Meski kasus-kasus radikalisme pada tahun 2022 cenderung menurun dibanding tahun-tahun sebelumnya, namun sebenarnya kita tidak bisa menganggap remeh keberadaan faham ini di masyarakat. Pendidikan yang seharusnya berjalan sesuai falsafah Pancasila, tanpa banyak yang tahu diselewengkan dengan memasukkan ide-ide / faham intoleran di tingkat pendidikan dasar. Banyak sekali contoh yang ada di media antara lain atas pengaruh guru yang simpatisan radikal akan sang anak yang masih di bawah umur itu sulit menerima perbedaan (intoleran) baik rekan yang berbeda keyakinan atau keluarga yang berbeda keyakinan.

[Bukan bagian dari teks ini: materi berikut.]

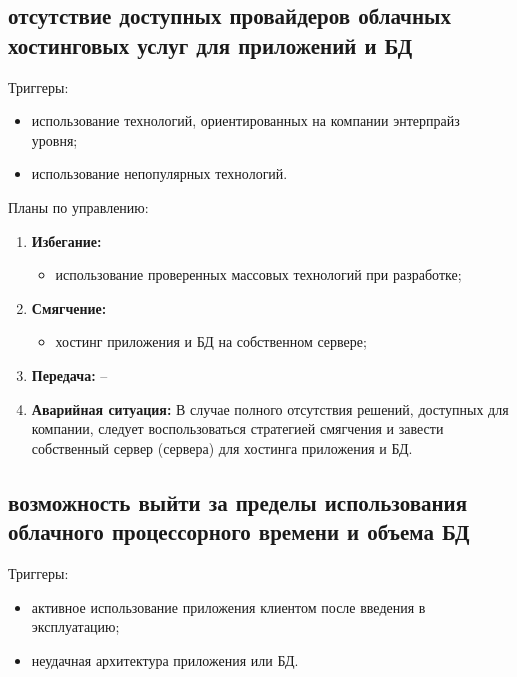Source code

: \documentclass[a4paper,14pt]{extarticle}
\begin{document}
\subsection{отсутствие доступных провайдеров облачных хостинговых услуг для приложений и БД}
Триггеры:
\begin{itemize}
    \item использование технологий, ориентированных на компании энтерпрайз \\уровня;
    \item использование непопулярных технологий.
\end{itemize}

Планы по управлению:
\begin{enumerate}
    \item \textbf{Избегание:}
    \begin{itemize}
        \item использование проверенных массовых технологий при разработке;
    \end{itemize}

    \item \textbf{Смягчение:}
    \begin{itemize}
        \item хостинг приложения и БД на собственном сервере;
    \end{itemize}

    \item \textbf{Передача:} --

    \item \textbf{Аварийная ситуация:} В случае полного отсутствия решений,
          доступных для компании, следует воспользоваться стратегией смягчения и
          завести собственный сервер (сервера) для хостинга приложения и БД.
\end{enumerate}

\subsection{возможность выйти за пределы использования облачного процессорного
времени и объема БД}
Триггеры:
\begin{itemize}
    \item активное использование приложения клиентом после введения в эксплуатацию;
    \item неудачная архитектура приложения или БД.
\end{itemize}
\end{document}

Biasanya jika intoleran sudah masuk pada kanak-kanak, maka akan meningkat pada faham radikal di tingkat pendidikan selanjutnya. Seiring waktu seorang murid yang tumbuh dewasa akan ada pada lingkaran faham terorisme. Kita bisa melihat fenomena ini pada upaya pengeboman pos polisi di Kartasura dan bom Surabaya, dimana mastermindnya adalah kepala keluarga yang mengenal faham intoleran dan radikal pada masa awal kuliah.
Ini merupakan tantangan kita bersama. karena bagaimanapun pendidikan adalah hal penting bagi sebuah bangsa. Jika faham yang tidak diinginkan masuk dalam benak generasi muda, maka disa dipastikan peta atau arah bangsa juga akan berubah.